Task brief
From the line containing "- [GET] http://localhost:8080/api/v1/wordcounter/flower" to the final line of the entries, every line is to be reproduced exactly; no other line belongs in the output.

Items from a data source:
^^^^^^^^
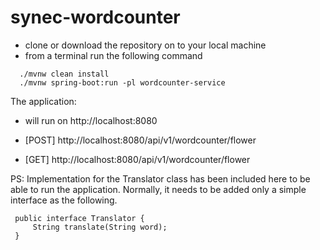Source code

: # synec-wordcounter

- clone or download the repository on to your local machine
- from a terminal run the following command
```
  ./mvnw clean install
  ./mvnw spring-boot:run -pl wordcounter-service 
```
The application:
- will run on http://localhost:8080

- [POST] http://localhost:8080/api/v1/wordcounter/flower
- [GET] http://localhost:8080/api/v1/wordcounter/flower

PS:
Implementation for the Translator class has been included here to be able to run the application. Normally, it needs to be added only a simple interface as the following. 

```
 public interface Translator {
     String translate(String word);
 }
```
^^^^^^^^
Answer section
- [GET] http://localhost:8080/api/v1/wordcounter/flower

PS:
Implementation for the Translator class has been included here to be able to run the application. Normally, it needs to be added only a simple interface as the following. 

```
 public interface Translator {
     String translate(String word);
 }
```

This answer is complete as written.